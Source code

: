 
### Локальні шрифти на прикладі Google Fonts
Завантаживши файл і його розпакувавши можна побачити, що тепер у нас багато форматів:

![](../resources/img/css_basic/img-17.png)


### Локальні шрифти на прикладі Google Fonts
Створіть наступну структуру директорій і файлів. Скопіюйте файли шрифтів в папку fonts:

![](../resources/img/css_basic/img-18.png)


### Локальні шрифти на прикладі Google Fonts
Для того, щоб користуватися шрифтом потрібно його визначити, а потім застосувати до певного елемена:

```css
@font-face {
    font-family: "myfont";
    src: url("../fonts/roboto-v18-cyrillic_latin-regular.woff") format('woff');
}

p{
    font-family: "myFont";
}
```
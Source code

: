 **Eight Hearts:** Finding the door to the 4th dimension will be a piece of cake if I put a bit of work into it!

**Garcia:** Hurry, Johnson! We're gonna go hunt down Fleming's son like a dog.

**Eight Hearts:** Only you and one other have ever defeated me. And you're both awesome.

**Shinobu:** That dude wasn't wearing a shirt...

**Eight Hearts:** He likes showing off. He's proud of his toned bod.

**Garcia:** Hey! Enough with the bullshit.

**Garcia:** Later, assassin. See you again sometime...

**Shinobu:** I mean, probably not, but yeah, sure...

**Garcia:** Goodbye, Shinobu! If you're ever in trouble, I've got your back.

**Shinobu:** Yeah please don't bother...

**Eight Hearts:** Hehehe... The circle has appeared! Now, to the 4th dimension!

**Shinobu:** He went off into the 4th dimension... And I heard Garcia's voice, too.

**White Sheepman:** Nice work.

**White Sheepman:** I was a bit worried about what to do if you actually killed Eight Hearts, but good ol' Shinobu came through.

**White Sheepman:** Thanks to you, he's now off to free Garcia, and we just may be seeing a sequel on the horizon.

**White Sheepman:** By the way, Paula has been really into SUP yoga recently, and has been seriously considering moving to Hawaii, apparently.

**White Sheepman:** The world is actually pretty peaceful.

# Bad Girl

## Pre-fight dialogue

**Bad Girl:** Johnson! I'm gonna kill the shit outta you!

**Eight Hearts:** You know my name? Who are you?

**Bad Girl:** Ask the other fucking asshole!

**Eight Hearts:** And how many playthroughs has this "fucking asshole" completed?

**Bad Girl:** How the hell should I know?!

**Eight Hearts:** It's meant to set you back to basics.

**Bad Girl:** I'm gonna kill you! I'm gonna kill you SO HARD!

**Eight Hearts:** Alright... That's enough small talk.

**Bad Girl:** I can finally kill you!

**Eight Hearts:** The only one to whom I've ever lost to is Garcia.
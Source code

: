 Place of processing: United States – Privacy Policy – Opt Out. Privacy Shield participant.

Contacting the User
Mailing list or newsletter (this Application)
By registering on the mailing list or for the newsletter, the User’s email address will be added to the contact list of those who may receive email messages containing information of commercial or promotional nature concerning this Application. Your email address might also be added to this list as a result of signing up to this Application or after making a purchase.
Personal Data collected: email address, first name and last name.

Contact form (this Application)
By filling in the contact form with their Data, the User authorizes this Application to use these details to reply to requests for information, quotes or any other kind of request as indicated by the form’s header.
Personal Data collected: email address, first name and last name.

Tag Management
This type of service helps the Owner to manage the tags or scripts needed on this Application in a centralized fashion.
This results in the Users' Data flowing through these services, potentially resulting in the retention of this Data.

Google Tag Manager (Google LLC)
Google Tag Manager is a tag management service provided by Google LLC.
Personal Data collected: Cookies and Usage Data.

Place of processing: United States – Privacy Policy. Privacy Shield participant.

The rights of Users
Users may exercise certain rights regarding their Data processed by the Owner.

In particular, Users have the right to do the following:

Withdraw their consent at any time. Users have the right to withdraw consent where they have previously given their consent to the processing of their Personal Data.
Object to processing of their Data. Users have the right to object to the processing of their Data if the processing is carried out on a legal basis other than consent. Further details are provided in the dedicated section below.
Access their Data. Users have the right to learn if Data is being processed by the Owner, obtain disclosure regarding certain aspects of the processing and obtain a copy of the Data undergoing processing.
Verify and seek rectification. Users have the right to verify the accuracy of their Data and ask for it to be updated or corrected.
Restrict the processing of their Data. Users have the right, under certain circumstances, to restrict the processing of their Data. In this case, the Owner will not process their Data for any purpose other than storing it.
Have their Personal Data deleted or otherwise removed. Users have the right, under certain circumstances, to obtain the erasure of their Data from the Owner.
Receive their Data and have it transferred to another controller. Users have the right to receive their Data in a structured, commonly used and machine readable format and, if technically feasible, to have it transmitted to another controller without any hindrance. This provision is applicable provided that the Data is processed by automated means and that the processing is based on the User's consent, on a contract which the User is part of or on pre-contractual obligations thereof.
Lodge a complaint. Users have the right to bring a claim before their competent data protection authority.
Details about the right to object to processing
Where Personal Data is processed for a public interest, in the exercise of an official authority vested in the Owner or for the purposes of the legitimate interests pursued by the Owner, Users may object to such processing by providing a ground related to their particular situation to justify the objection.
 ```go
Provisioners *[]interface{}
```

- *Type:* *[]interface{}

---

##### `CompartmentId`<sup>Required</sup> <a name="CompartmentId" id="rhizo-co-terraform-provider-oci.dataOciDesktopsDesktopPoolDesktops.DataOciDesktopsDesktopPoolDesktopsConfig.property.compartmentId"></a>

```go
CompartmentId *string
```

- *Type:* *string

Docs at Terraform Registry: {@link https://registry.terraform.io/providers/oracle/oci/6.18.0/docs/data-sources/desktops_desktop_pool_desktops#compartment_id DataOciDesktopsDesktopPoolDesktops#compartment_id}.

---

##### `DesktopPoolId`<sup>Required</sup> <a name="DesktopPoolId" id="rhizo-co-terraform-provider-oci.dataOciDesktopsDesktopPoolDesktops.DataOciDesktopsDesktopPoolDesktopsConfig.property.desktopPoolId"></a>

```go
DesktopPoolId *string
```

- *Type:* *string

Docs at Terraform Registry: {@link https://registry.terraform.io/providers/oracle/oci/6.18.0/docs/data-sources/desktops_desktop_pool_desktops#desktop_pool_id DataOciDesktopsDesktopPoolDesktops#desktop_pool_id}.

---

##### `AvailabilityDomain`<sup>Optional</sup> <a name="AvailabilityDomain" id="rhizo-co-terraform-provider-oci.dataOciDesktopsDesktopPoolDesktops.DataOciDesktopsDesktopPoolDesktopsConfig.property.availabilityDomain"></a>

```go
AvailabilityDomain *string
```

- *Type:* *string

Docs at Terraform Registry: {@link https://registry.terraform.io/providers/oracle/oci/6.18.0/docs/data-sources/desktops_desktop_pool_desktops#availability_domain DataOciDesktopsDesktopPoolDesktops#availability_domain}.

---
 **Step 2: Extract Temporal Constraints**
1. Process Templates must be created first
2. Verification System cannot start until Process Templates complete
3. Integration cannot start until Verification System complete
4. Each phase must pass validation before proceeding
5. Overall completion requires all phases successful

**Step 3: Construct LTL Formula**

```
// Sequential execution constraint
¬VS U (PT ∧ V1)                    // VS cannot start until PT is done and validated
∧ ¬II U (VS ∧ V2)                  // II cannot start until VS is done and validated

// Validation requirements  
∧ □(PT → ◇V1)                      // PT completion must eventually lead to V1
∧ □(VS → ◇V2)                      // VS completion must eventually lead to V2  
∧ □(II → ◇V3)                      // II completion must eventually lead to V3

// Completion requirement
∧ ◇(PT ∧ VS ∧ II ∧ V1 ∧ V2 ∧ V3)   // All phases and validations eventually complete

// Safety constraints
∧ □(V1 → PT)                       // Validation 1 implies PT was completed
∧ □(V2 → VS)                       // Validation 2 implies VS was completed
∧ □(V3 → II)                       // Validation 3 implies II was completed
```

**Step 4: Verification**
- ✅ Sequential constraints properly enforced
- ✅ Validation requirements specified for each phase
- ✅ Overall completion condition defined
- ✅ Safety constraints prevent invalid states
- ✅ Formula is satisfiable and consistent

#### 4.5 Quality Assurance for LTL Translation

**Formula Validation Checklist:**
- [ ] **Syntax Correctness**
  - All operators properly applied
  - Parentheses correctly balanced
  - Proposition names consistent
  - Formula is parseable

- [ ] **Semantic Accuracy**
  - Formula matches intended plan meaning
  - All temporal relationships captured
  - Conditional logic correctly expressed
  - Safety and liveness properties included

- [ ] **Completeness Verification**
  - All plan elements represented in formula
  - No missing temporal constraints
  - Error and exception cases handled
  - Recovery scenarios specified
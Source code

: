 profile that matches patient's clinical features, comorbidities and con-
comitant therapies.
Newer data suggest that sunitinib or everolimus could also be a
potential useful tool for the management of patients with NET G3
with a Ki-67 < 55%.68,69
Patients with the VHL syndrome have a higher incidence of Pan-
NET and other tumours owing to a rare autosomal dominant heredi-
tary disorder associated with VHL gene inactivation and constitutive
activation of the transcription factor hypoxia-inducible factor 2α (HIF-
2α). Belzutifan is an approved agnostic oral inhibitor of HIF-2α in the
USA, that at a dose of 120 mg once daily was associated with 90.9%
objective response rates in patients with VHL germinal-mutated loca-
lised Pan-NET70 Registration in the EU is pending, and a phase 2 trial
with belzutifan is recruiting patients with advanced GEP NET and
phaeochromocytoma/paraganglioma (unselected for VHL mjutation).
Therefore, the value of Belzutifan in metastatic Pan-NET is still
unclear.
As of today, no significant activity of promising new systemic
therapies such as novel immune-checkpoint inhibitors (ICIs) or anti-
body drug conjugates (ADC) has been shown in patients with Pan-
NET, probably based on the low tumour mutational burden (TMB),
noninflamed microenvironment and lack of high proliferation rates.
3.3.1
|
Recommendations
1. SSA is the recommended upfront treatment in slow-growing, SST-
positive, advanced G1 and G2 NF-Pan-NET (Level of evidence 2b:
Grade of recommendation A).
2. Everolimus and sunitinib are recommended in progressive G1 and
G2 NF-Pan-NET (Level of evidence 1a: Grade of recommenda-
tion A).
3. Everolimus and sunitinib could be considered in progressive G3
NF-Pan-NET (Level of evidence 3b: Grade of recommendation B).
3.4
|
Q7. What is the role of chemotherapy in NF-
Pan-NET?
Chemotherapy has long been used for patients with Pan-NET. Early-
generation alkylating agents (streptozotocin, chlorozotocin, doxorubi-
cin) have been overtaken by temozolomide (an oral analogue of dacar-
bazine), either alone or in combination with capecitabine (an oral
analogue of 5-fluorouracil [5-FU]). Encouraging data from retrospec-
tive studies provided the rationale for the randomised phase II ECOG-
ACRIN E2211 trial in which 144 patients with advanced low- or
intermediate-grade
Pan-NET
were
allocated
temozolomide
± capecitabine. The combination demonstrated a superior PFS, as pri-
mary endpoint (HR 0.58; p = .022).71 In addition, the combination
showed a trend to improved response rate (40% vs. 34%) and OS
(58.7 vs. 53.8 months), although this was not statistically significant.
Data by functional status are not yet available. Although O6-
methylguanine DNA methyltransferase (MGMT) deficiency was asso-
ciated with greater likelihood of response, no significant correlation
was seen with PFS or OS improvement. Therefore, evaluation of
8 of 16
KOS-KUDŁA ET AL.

☆ ☆ ☆ ☆

TASK PROMPT: The response must hold only the lines above from the line with "Завантаживши файл і" through the line with "Створіть наступну структуру", each copied exactly, both ends kept.

ANSWER FOR THIS EXERCISE:
Завантаживши файл і його розпакувавши можна побачити, що тепер у нас багато форматів:

![](../resources/img/css_basic/img-17.png)


### Локальні шрифти на прикладі Google Fonts
Створіть наступну структуру директорій і файлів. Скопіюйте файли шрифтів в папку fonts:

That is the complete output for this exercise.